Yes, when the host process terminates, the GPU memory is automatically freed.
This is correct. If a host process allocates all the GPU memory, then no other process will be able to allocate any GPU memory until the first process is done.
That’s what I did earlier but it seems that the shared memory is getting overwritten by someone else. At least that’s what is indicated by cuda-gdb. I’m pasting a gdb session to clarify.
[codebox]
reakpoint 1, computeSAR () at SAR_kernel.cu:106
106 sData[i] = gObsPoints_x[i];
Current language: auto; currently c++
(cuda-gdb) p i
$1 = 0
(cuda-gdb) n
[Current CUDA Thread <<<(0,0),(0,0,0)>>>]

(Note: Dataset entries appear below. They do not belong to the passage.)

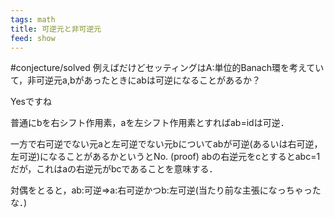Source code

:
 ```yaml
---
tags: math
title: 可逆元と非可逆元
feed: show
---
```

#conjecture/solved 
例えばだけどセッティングはA:単位的Banach環を考えていて，非可逆元a,bがあったときにabは可逆になることがあるか？

Yesですね

普通にbを右シフト作用素，aを左シフト作用素とすればab=idは可逆．

一方で右可逆でない元aと左可逆でない元bについてabが可逆(あるいは右可逆，左可逆)になることがあるかというとNo.
(proof)
abの右逆元をcとするとabc=1だが，これはaの右逆元がbcであることを意味する．


対偶をとると，ab:可逆⇒a:右可逆かつb:左可逆(当たり前な主張になっちゃったな．)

computeSAR () at SAR_kernel.cu:107
107 sData[nAptPos + i] = gObsPoints_y[i];
(cuda-gdb)
[Current CUDA Thread <<<(0,0),(0,0,0)>>>]
computeSAR () at SAR_kernel.cu:108
108 sData[2 * nAptPos + i] = gObsPoints_z[i];
(cuda-gdb)
[Current CUDA Thread <<<(0,0),(0,0,0)>>>]
computeSAR () at SAR_kernel.cu:109
109 sData[3 * nAptPos + i] = gFreq[i];
(cuda-gdb)
[Current CUDA Thread <<<(0,0),(0,0,0)>>>]
computeSAR () at SAR_kernel.cu:110
110 sData[4 * nAptPos + i] = gRange[i];
b p sData[3 * nAptPos]
$2 = 5693.09619[/b]
(cuda-gdb) p nAptPos
$3 = 587
b p gFreq[i]
$4 = 9.28808038e+09[/b]
[/codebox]
Even if I’m copying gFreq[i] to sData[ 3 * nAptPos] they are having different values after the assignment. They are within their limits and other threads in the same block are not writing to this same location.